|
Haydi meydana, susmak zamanı değil

12 Temmuz günü ağır silahlarla Güney Lübnan’a sızdıkları için Hizbullah tarafından esir alınan iki askerini bahane edip Lübnan’a giren İsrail, ateşkesin ilan edilmesine kadar geçen 35 günde 1040’ı sivil olmak üzere 1130 Lübnanlıyı öldürdü. Yarısı çocuktu ölenlerin. Yaşları 12’nin altındaydı.

Annelerinin kucağında sıcak yataklarında öldürüldüler onlar. Cesetleri, başlarına yıkılan evlerinin enkazından çıkarıldı. Gözlerine kulaklarına burunlarına toprak dolmuştu.

Evveli bir kenara, o 35 günde, on yıllardır kendini ‘mazlum millet’ olarak pazarlayan, Hitler’in Almanya’da yaptığı zulmü kullanarak akla hayale gelmeyen zulümler işleyen, Allah’a inanan bir insan bunu nasıl yapar, diye sordurtan İsrail’in adalet ölçüsünün ne olduğunu çok iyi anladık.

Yüzlerce cesedin resmine baktık hepimiz. Mavi emziği boynuna asılı bebeği de gördük, 10 günlükken öldürülen Vaad’i de.

O resimlerden birinde bir kız çocuğu vardı hani. Cesedini, yaşadığı dehşetten şakaklarındaki damarları kabarmış bir adam taşıyordu. Üç dört yaşında falan olmalı. Saçları yüzüne dökülmüş. Üstü başı perişan. Ölü neticede. Ama bacağında derin bir yara var. Beni hâlâ perişan ediyor. Sert bir kütle sıyırmış çünkü etini. Canını çok acıtmış olmalı.

İsrail bombalarıyla öldüler onlar. Ölü sayısı yeterli görülünce sustu silahlar. Taze ölüler toprağa verildi. Ama ateşkesin şartları belli değil henüz. Bu suskunluğun ne kadar ve hangi şartlarda süreceği de öyle.

Ateş kesildi ama ne İsrail’in terörü sona erecek, ne emperyalist ABD’nin Ortadoğu’yu işgal planı rafa kalkacak. Kısa bir soluklanma bu belli ki.

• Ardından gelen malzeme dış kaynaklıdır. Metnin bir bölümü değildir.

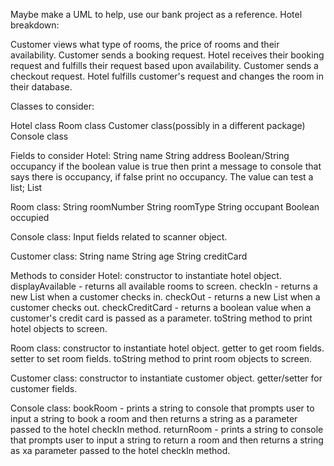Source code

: Maybe make a UML to help, use our bank project as a reference. 
Hotel breakdown:

Customer views what type of rooms, the price of rooms and their availability.
Customer sends a booking request.
Hotel receives their booking request and fulfills their request based upon
availability.
Customer sends a checkout request.
Hotel fulfills customer's request and changes the room in their database.

Classes to consider:

Hotel class
Room class
Customer class(possibly in a different package)
Console class

Fields to consider
Hotel:
String name
String address
Boolean/String occupancy if the boolean value is true then print a message to 
console that says there is occupancy, if false
print no occupancy. The value can test a list;
List<Rooms>

Room class:
String roomNumber
String roomType
String occupant
Boolean occupied

Console class:
Input fields related to scanner object.

Customer class:
String name
String age
String creditCard

Methods to consider
Hotel:
constructor to instantiate hotel object.
displayAvailable - returns all available rooms to screen.
checkIn - returns a new List<Rooms> when a customer checks in.
checkOut - returns a new List<Rooms> when a customer checks out.
checkCreditCard - returns a boolean value when a customer's credit card is passed
as a parameter.
toString method to print hotel objects to screen.

Room class: 
constructor to instantiate hotel object.
getter to get room fields.
setter to set room fields.
toString method to print room objects to screen.

Customer class:
constructor to instantiate customer object.
getter/setter for customer fields.

Console class:
bookRoom - prints a string to console that prompts user to input a string to book 
a room and then returns a string as 
a parameter passed to the hotel checkIn method.
returnRoom - prints a string to console that prompts user to input a string to 
return a room and then returns a string as 
xa parameter passed to the hotel checkIn method.
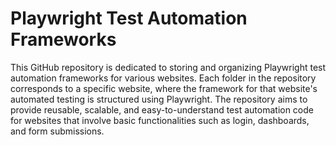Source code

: # Playwright Test Automation Frameworks

This GitHub repository is dedicated to storing and organizing Playwright test automation frameworks for various websites. Each folder in the repository corresponds to a specific website, where the framework for that website's automated testing is structured using Playwright. The repository aims to provide reusable, scalable, and easy-to-understand test automation code for websites that involve basic functionalities such as login, dashboards, and form submissions.

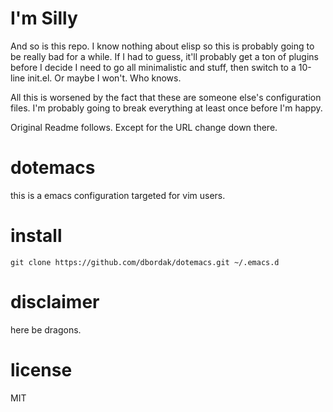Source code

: I'm Silly
=========

And so is this repo. I know nothing about elisp so this is probably going to be
really bad for a while. If I had to guess, it'll probably get a ton of plugins
before I decide I need to go all minimalistic and stuff, then switch to a
10-line init.el. Or maybe I won't. Who knows.

All this is worsened by the fact that these are someone else's configuration
files. I'm probably going to break everything at least once before I'm happy.

Original Readme follows. Except for the URL change down there.

dotemacs
========

this is a emacs configuration targeted for vim users.

install
=======

`git clone https://github.com/dbordak/dotemacs.git ~/.emacs.d`

disclaimer
==========

here be dragons.

license
==========

MIT
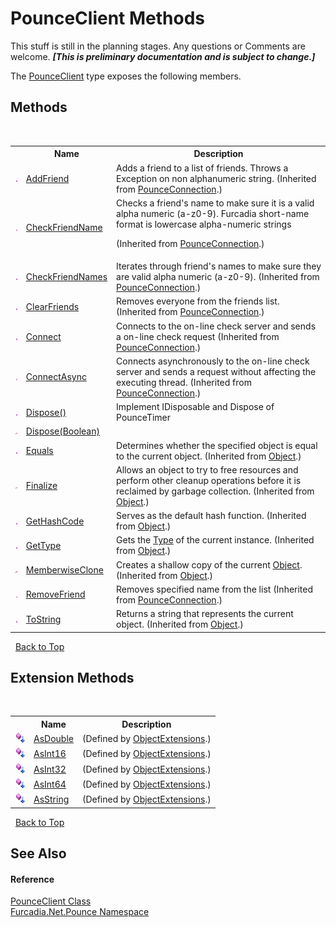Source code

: # PounceClient Methods
This stuff is still in the planning stages. Any questions or Comments are welcome. _**\[This is preliminary documentation and is subject to change.\]**_

The <a href="T_Furcadia_Net_Pounce_PounceClient">PounceClient</a> type exposes the following members.


## Methods
&nbsp;<table><tr><th></th><th>Name</th><th>Description</th></tr><tr><td>![Public method](media/pubmethod.gif "Public method")</td><td><a href="M_Furcadia_Net_Pounce_PounceConnection_AddFriend">AddFriend</a></td><td>
Adds a friend to a list of friends. Throws a Exception on non alphanumeric string.
 (Inherited from <a href="T_Furcadia_Net_Pounce_PounceConnection">PounceConnection</a>.)</td></tr><tr><td>![Public method](media/pubmethod.gif "Public method")</td><td><a href="M_Furcadia_Net_Pounce_PounceConnection_CheckFriendName">CheckFriendName</a></td><td>
Checks a friend's name to make sure it is a valid alpha numeric (a-z0-9). 
Furcadia short-name format is lowercase alpha-numeric strings

 (Inherited from <a href="T_Furcadia_Net_Pounce_PounceConnection">PounceConnection</a>.)</td></tr><tr><td>![Public method](media/pubmethod.gif "Public method")</td><td><a href="M_Furcadia_Net_Pounce_PounceConnection_CheckFriendNames">CheckFriendNames</a></td><td>
Iterates through friend's names to make sure they are valid alpha numeric (a-z0-9).
 (Inherited from <a href="T_Furcadia_Net_Pounce_PounceConnection">PounceConnection</a>.)</td></tr><tr><td>![Public method](media/pubmethod.gif "Public method")</td><td><a href="M_Furcadia_Net_Pounce_PounceConnection_ClearFriends">ClearFriends</a></td><td>
Removes everyone from the friends list.
 (Inherited from <a href="T_Furcadia_Net_Pounce_PounceConnection">PounceConnection</a>.)</td></tr><tr><td>![Public method](media/pubmethod.gif "Public method")</td><td><a href="M_Furcadia_Net_Pounce_PounceConnection_Connect">Connect</a></td><td>
Connects to the on-line check server and sends a on-line check request
 (Inherited from <a href="T_Furcadia_Net_Pounce_PounceConnection">PounceConnection</a>.)</td></tr><tr><td>![Public method](media/pubmethod.gif "Public method")</td><td><a href="M_Furcadia_Net_Pounce_PounceConnection_ConnectAsync">ConnectAsync</a></td><td>
Connects asynchronously to the on-line check server and sends a request without affecting the executing thread.
 (Inherited from <a href="T_Furcadia_Net_Pounce_PounceConnection">PounceConnection</a>.)</td></tr><tr><td>![Public method](media/pubmethod.gif "Public method")</td><td><a href="M_Furcadia_Net_Pounce_PounceClient_Dispose">Dispose()</a></td><td>
Implement IDisposable and Dispose of PounceTimer</td></tr><tr><td>![Protected method](media/protmethod.gif "Protected method")</td><td><a href="M_Furcadia_Net_Pounce_PounceClient_Dispose_1">Dispose(Boolean)</a></td><td></td></tr><tr><td>![Public method](media/pubmethod.gif "Public method")</td><td><a href="http://msdn2.microsoft.com/en-us/library/bsc2ak47" target="_blank">Equals</a></td><td>
Determines whether the specified object is equal to the current object.
 (Inherited from <a href="http://msdn2.microsoft.com/en-us/library/e5kfa45b" target="_blank">Object</a>.)</td></tr><tr><td>![Protected method](media/protmethod.gif "Protected method")</td><td><a href="http://msdn2.microsoft.com/en-us/library/4k87zsw7" target="_blank">Finalize</a></td><td>
Allows an object to try to free resources and perform other cleanup operations before it is reclaimed by garbage collection.
 (Inherited from <a href="http://msdn2.microsoft.com/en-us/library/e5kfa45b" target="_blank">Object</a>.)</td></tr><tr><td>![Public method](media/pubmethod.gif "Public method")</td><td><a href="http://msdn2.microsoft.com/en-us/library/zdee4b3y" target="_blank">GetHashCode</a></td><td>
Serves as the default hash function.
 (Inherited from <a href="http://msdn2.microsoft.com/en-us/library/e5kfa45b" target="_blank">Object</a>.)</td></tr><tr><td>![Public method](media/pubmethod.gif "Public method")</td><td><a href="http://msdn2.microsoft.com/en-us/library/dfwy45w9" target="_blank">GetType</a></td><td>
Gets the <a href="http://msdn2.microsoft.com/en-us/library/42892f65" target="_blank">Type</a> of the current instance.
 (Inherited from <a href="http://msdn2.microsoft.com/en-us/library/e5kfa45b" target="_blank">Object</a>.)</td></tr><tr><td>![Protected method](media/protmethod.gif "Protected method")</td><td><a href="http://msdn2.microsoft.com/en-us/library/57ctke0a" target="_blank">MemberwiseClone</a></td><td>
Creates a shallow copy of the current <a href="http://msdn2.microsoft.com/en-us/library/e5kfa45b" target="_blank">Object</a>.
 (Inherited from <a href="http://msdn2.microsoft.com/en-us/library/e5kfa45b" target="_blank">Object</a>.)</td></tr><tr><td>![Public method](media/pubmethod.gif "Public method")</td><td><a href="M_Furcadia_Net_Pounce_PounceConnection_RemoveFriend">RemoveFriend</a></td><td>
Removes specified name from the list
 (Inherited from <a href="T_Furcadia_Net_Pounce_PounceConnection">PounceConnection</a>.)</td></tr><tr><td>![Public method](media/pubmethod.gif "Public method")</td><td><a href="http://msdn2.microsoft.com/en-us/library/7bxwbwt2" target="_blank">ToString</a></td><td>
Returns a string that represents the current object.
 (Inherited from <a href="http://msdn2.microsoft.com/en-us/library/e5kfa45b" target="_blank">Object</a>.)</td></tr></table>&nbsp;
<a href="#pounceclient-methods">Back to Top</a>

## Extension Methods
&nbsp;<table><tr><th></th><th>Name</th><th>Description</th></tr><tr><td>![Public Extension Method](media/pubextension.gif "Public Extension Method")</td><td><a href="M_Furcadia_Extensions_ObjectExtensions_AsDouble">AsDouble</a></td><td> (Defined by <a href="T_Furcadia_Extensions_ObjectExtensions">ObjectExtensions</a>.)</td></tr><tr><td>![Public Extension Method](media/pubextension.gif "Public Extension Method")</td><td><a href="M_Furcadia_Extensions_ObjectExtensions_AsInt16">AsInt16</a></td><td> (Defined by <a href="T_Furcadia_Extensions_ObjectExtensions">ObjectExtensions</a>.)</td></tr><tr><td>![Public Extension Method](media/pubextension.gif "Public Extension Method")</td><td><a href="M_Furcadia_Extensions_ObjectExtensions_AsInt32">AsInt32</a></td><td> (Defined by <a href="T_Furcadia_Extensions_ObjectExtensions">ObjectExtensions</a>.)</td></tr><tr><td>![Public Extension Method](media/pubextension.gif "Public Extension Method")</td><td><a href="M_Furcadia_Extensions_ObjectExtensions_AsInt64">AsInt64</a></td><td> (Defined by <a href="T_Furcadia_Extensions_ObjectExtensions">ObjectExtensions</a>.)</td></tr><tr><td>![Public Extension Method](media/pubextension.gif "Public Extension Method")</td><td><a href="M_Furcadia_Extensions_ObjectExtensions_AsString">AsString</a></td><td> (Defined by <a href="T_Furcadia_Extensions_ObjectExtensions">ObjectExtensions</a>.)</td></tr></table>&nbsp;
<a href="#pounceclient-methods">Back to Top</a>

## See Also


#### Reference
<a href="T_Furcadia_Net_Pounce_PounceClient">PounceClient Class</a><br /><a href="N_Furcadia_Net_Pounce">Furcadia.Net.Pounce Namespace</a><br />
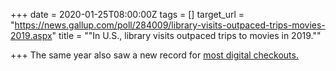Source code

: +++
date = 2020-01-25T08:00:00Z
tags = []
target_url = "https://news.gallup.com/poll/284009/library-visits-outpaced-trips-movies-2019.aspx"
title = "\"In U.S., library visits outpaced trips to movies in 2019.\""

+++
The same year also saw a new record for [most digital checkouts.](https://bookriot.com/2020/01/17/over-70-public-libraries-made-2019-a-record-year-for-digital-checkouts/ "Public libraries made 2019 a record year for digital checkouts.")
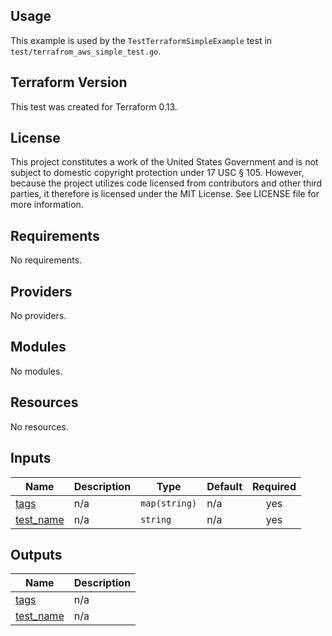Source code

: <!-- BEGINNING OF PRE-COMMIT-TERRAFORM DOCS HOOK -->
## Usage

This example is used by the `TestTerraformSimpleExample` test in `test/terrafrom_aws_simple_test.go`.

## Terraform Version

This test was created for Terraform 0.13.

## License

This project constitutes a work of the United States Government and is not subject to domestic copyright protection under 17 USC § 105.  However, because the project utilizes code licensed from contributors and other third parties, it therefore is licensed under the MIT License.  See LICENSE file for more information.

## Requirements

No requirements.

## Providers

No providers.

## Modules

No modules.

## Resources

No resources.

## Inputs

| Name | Description | Type | Default | Required |
|------|-------------|------|---------|:--------:|
| <a name="input_tags"></a> [tags](#input\_tags) | n/a | `map(string)` | n/a | yes |
| <a name="input_test_name"></a> [test\_name](#input\_test\_name) | n/a | `string` | n/a | yes |

## Outputs

| Name | Description |
|------|-------------|
| <a name="output_tags"></a> [tags](#output\_tags) | n/a |
| <a name="output_test_name"></a> [test\_name](#output\_test\_name) | n/a |
<!-- END OF PRE-COMMIT-TERRAFORM DOCS HOOK -->

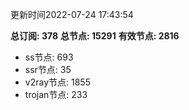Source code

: 更新时间2022-07-24 17:43:54

**总订阅: 378**
**总节点: 15291**
**有效节点: 2816**
- ss节点: 693
- ssr节点: 35
- v2ray节点: 1855
- trojan节点: 233
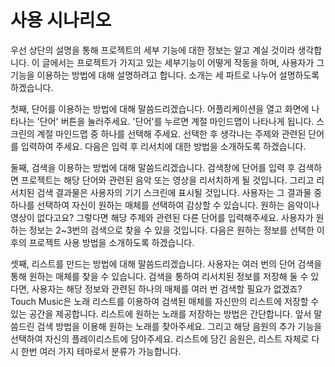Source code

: # 사용 시나리오

우선 상단의 설명을 통해 프로젝트의 세부 기능에 대한 정보는 알고 계실 것이라 생각합니다. 이 글에서는 프로젝트가 가지고 있는 세부기능이 어떻게 작동을 하며, 사용자가 그 기능을 이용하는 방법에 대해 설명하려고 합니다. 소개는 세 파트로 나누어 설명하도록 하겠습니다.

첫째, 단어를 이용하는 방법에 대해 말씀드리겠습니다. 어플리케이션을 열고 화면에 나타나는 '단어' 버튼을 눌러주세요. '단어'를 누르면 계절 마인드맵이 나타나게 됩니다. 스크린의 계절 마인드맵 중 하나를 선택해 주세요. 선택한 후 생각나는 주제와 관련된 단어를 입력하여 주세요. 다음은 입력 후 리서치에 대한 방법을 소개하도록 하겠습니다.

둘째, 검색을 이용하는 방법에 대해 말씀드리겠습니다. 검색창에 단어를 입력 후 검색하면 프로젝트는 해당 단어와 관련된 음악 또는 영상을 리서치하게 될 것입니다. 그리고 리서치된 검색 결과물은 사용자의 기기 스크린에 표시될 것입니다. 사용자는 그 결과물 중 하나를 선택하여 자신이 원하는 매체를 선택하여 감상할 수 있습니다. 원하는 음악이나 영상이 없다고요? 그렇다면 해당 주제와 관련된 다른 단어를 입력해주세요. 사용자가 원하는 정보는 2~3번의 검색으로 찾을 수 있을 것입니다. 다음은 원하는 정보를 선택한 이후의 프로젝트 사용 방법을 소개하도록 하겠습니다.

셋째, 리스트를 만드는 방법에 대해 말씀드리겠습니다. 사용자는 여러 번의 단어 검색을 통해 원하는 매체를 찾을 수 있습니다. 검색을 통하여 리서치된 정보를 저장해 둘 수 있다면, 사용자는 해당 정보와 관련된 하나의 매체를 여러 번 검색할 필요가 없겠죠? Touch Music은 노래 리스트를 이용하여 검색된 매체를 자신만의 리스트에 저장할 수 있는 공간을 제공합니다. 리스트에 원하는 노래를 저장하는 방법은 간단합니다. 앞서 말씀드린 검색 방법을 이용해 원하는 노래를 찾아주세요. 그리고 해당 음원의 추가 기능을 선택하여 자신의 플레이리스트에 담아주세요. 리스트에 담긴 음원은, 리스트 자체로
다시 한번 여러 가지 테마로서 분류가 가능합니다.
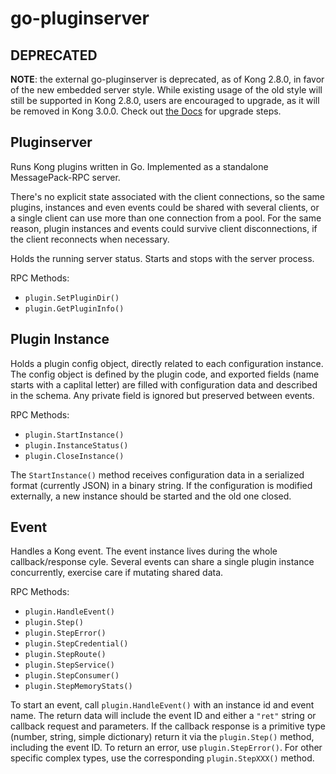 go-pluginserver
===

DEPRECATED
---

**NOTE**: the external go-pluginserver is deprecated, as of Kong 2.8.0, in favor
of the new embedded server style. While existing usage of the old style will still
be supported in Kong 2.8.0, users are encouraged to upgrade, as it will be removed
in Kong 3.0.0. Check out [the Docs](https://docs.konghq.com/gateway/latest/reference/external-plugins/#updating-from-legacy-to-embedded-server-style) for upgrade steps.

Pluginserver
--

Runs Kong plugins written in Go.  Implemented as a standalone MessagePack-RPC server.

There's no explicit state associated with the client connections, so the same plugins,
instances and even events could be shared with several clients, or a single client can
use more than one connection from a pool.  For the same reason, plugin instances and
events could survive client disconnections, if the client reconnects when necessary.

Holds the running server status.  Starts and stops with the server process.

RPC Methods:

 - `plugin.SetPluginDir()`
 - `plugin.GetPluginInfo()`

Plugin Instance
--

Holds a plugin config object, directly related to each configuration instance.  The config object
is defined by the plugin code, and exported fields (name starts with a caplital letter) are filled
with configuration data and described in the schema.  Any private field is ignored but preserved
between events.

RPC Methods:

 - `plugin.StartInstance()`
 - `plugin.InstanceStatus()`
 - `plugin.CloseInstance()`

The `StartInstance()` method receives configuration data in a serialized format (currently JSON)
in a binary string.  If the configuration is modified externally, a new instance should be started
and the old one closed.

Event
--

Handles a Kong event.  The event instance lives during the whole callback/response cyle.
Several events can share a single plugin instance concurrently, exercise care if mutating
shared data.

RPC Methods:

 - `plugin.HandleEvent()`
 - `plugin.Step()`
 - `plugin.StepError()`
 - `plugin.StepCredential()`
 - `plugin.StepRoute()`
 - `plugin.StepService()`
 - `plugin.StepConsumer()`
 - `plugin.StepMemoryStats()`

To start an event, call `plugin.HandleEvent()` with an instance id and event name.  The return data
will include the event ID and either a `"ret"` string or callback request and parameters.  If the
callback response is a primitive type (number, string, simple dictionary) return it via the
`plugin.Step()` method, including the event ID.  To return an error, use `plugin.StepError()`.
For other specific complex types, use the corresponding `plugin.StepXXX()` method.
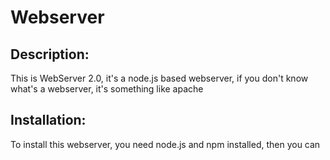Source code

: # Webserver

## Description:

This is WebServer 2.0, it's a node.js based webserver,
if you don't know what's a webserver, it's something like
apache

## Installation:

To install this webserver, you need node.js and npm installed, then you can 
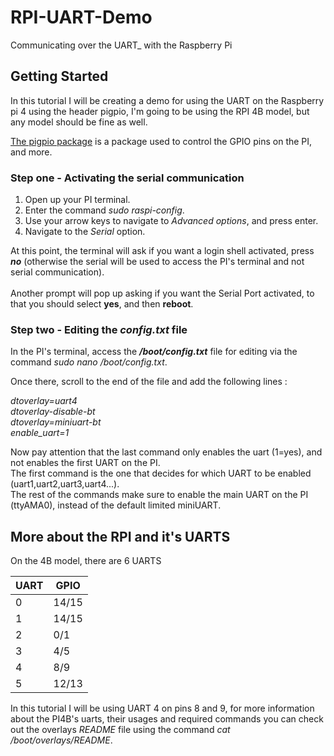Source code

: # RPI-UART-Demo
Communicating over the UART_ with the Raspberry Pi
## Getting Started

In this tutorial I will be creating a demo for using the UART on the Raspberry pi 4 using the header pigpio, I'm going to be using the RPI 4B model, but any model should be fine as well. </br>

[The pigpio package](https://abyz.me.uk/rpi/pigpio/) is a package used to control the GPIO pins on the PI, and more.

### Step one - Activating the serial communication

1. Open up your PI terminal.
2. Enter the command *sudo raspi-config*.
3. Use your arrow keys to navigate to *Advanced options*, and press enter.
4. Navigate to the *Serial* option.

At this point, the terminal will ask if you want a login shell activated, press ***no*** (otherwise the serial will be used to access the PI's terminal
and not serial communication). </br></br>
Another prompt will pop up asking if you want the Serial Port activated, to that you should select **yes**, and then **reboot**.

### Step two - Editing the *config.txt* file

In the PI's terminal, access the **_/boot/config.txt_** file for editing via the command *sudo nano /boot/config.txt*.

Once there, scroll to the end of the file and add the following lines :

*dtoverlay=uart4</br>
dtoverlay-disable-bt</br>
dtoverlay=miniuart-bt</br>
enable_uart=1*

Now pay attention that the last command only enables the uart (1=yes), and not enables the first UART on the PI. </br>
The first command is the one that decides for which UART to be enabled (uart1,uart2,uart3,uart4...). </br>
The rest of the commands make sure to enable the main UART on the PI (ttyAMA0), instead of the default limited miniUART.

## More about the RPI and it's UARTS

On the 4B model, there are 6 UARTS

| UART  | GPIO |
| ------------- | ------------- |
| 0  | 14/15  |
| 1  | 14/15  |
| 2  | 0/1  |
| 3  | 4/5  |
| 4  | 8/9  |
| 5  | 12/13  |

In this tutorial I will be using UART 4 on pins 8 and 9, for more information about the PI4B's uarts,
their usages and required commands you can check out the overlays *README* file using the command *cat /boot/overlays/README*.

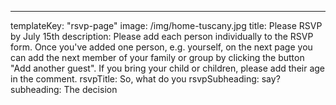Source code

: ---

templateKey: "rsvp-page"
image: /img/home-tuscany.jpg
title: Please RSVP by July 15th
description: Please add each person individually to the RSVP form. Once you've added one person, e.g. yourself, on the next page you can add the next member of your family or group by clicking the button "Add another guest". If you bring your child or children, please add their age in the comment.
rsvpTitle: So, what do you
rsvpSubheading: say?
subheading: The decision
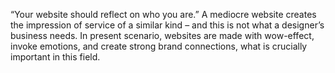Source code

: “Your website should reflect on who you are.”
A mediocre website creates the impression of service of a similar kind – and this is not what a designer’s business needs. 
In present scenario, websites are made with wow-effect, invoke emotions, and create strong brand connections, what is crucially important in this field. 
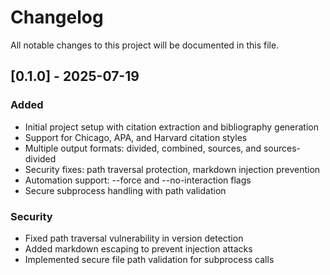 # Changelog

All notable changes to this project will be documented in this file.

## [0.1.0] - 2025-07-19

### Added

- Initial project setup with citation extraction and bibliography generation
- Support for Chicago, APA, and Harvard citation styles
- Multiple output formats: divided, combined, sources, and sources-divided
- Security fixes: path traversal protection, markdown injection prevention
- Automation support: --force and --no-interaction flags
- Secure subprocess handling with path validation

### Security

- Fixed path traversal vulnerability in version detection
- Added markdown escaping to prevent injection attacks
- Implemented secure file path validation for subprocess calls
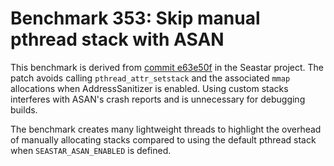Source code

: # Benchmark 353: Skip manual pthread stack with ASAN

This benchmark is derived from [commit e63e50f](https://github.com/scylladb/seastar/commit/e63e50f2e6a2ede957dcc350a43c19a19b62eab6) in the Seastar project.
The patch avoids calling `pthread_attr_setstack` and the associated `mmap` allocations when
AddressSanitizer is enabled. Using custom stacks interferes with ASAN's crash
reports and is unnecessary for debugging builds.

The benchmark creates many lightweight threads to highlight the overhead of
manually allocating stacks compared to using the default pthread stack when
`SEASTAR_ASAN_ENABLED` is defined.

Şimdi orada, hastaneleri yolları okulları işyerleri elektrik santralleri yani yaşam noktaları bombalanan işgal altındaki Filistin’de de, İsrail savaş uçaklarının 35 gün içinde 10 binin üzerinde sorti yaptıkları Lübnan’da da yaraları hâlâ kanayanlar, evinden göçmek zorunda kalanlar, ekmeğe suya ilaca, başını sokacağı bir eve, şefkatle uzanacak ellere ihtiyacı olan kardeşlerimiz var.

Vicdan sahipleri için yazıklanma günü değil bugün. Zaman dar.

Şimdi Amerikan ve İsrail vahşetine itiraz edilmeli, işbirlikçiler kınanmalı, malları boykot edilmeli, vatanlarını onurlarını savunanların yanında olunmalı, yaraları sarılmalı.

Dua etmekten başka ben ne yapabilirim ki, demeyin sakın. Dua edin elbette ama, varlığınızı, vicdanınızı, gücünüzü, gönlünüzü hafife almayın. Elinizden geleni yapın.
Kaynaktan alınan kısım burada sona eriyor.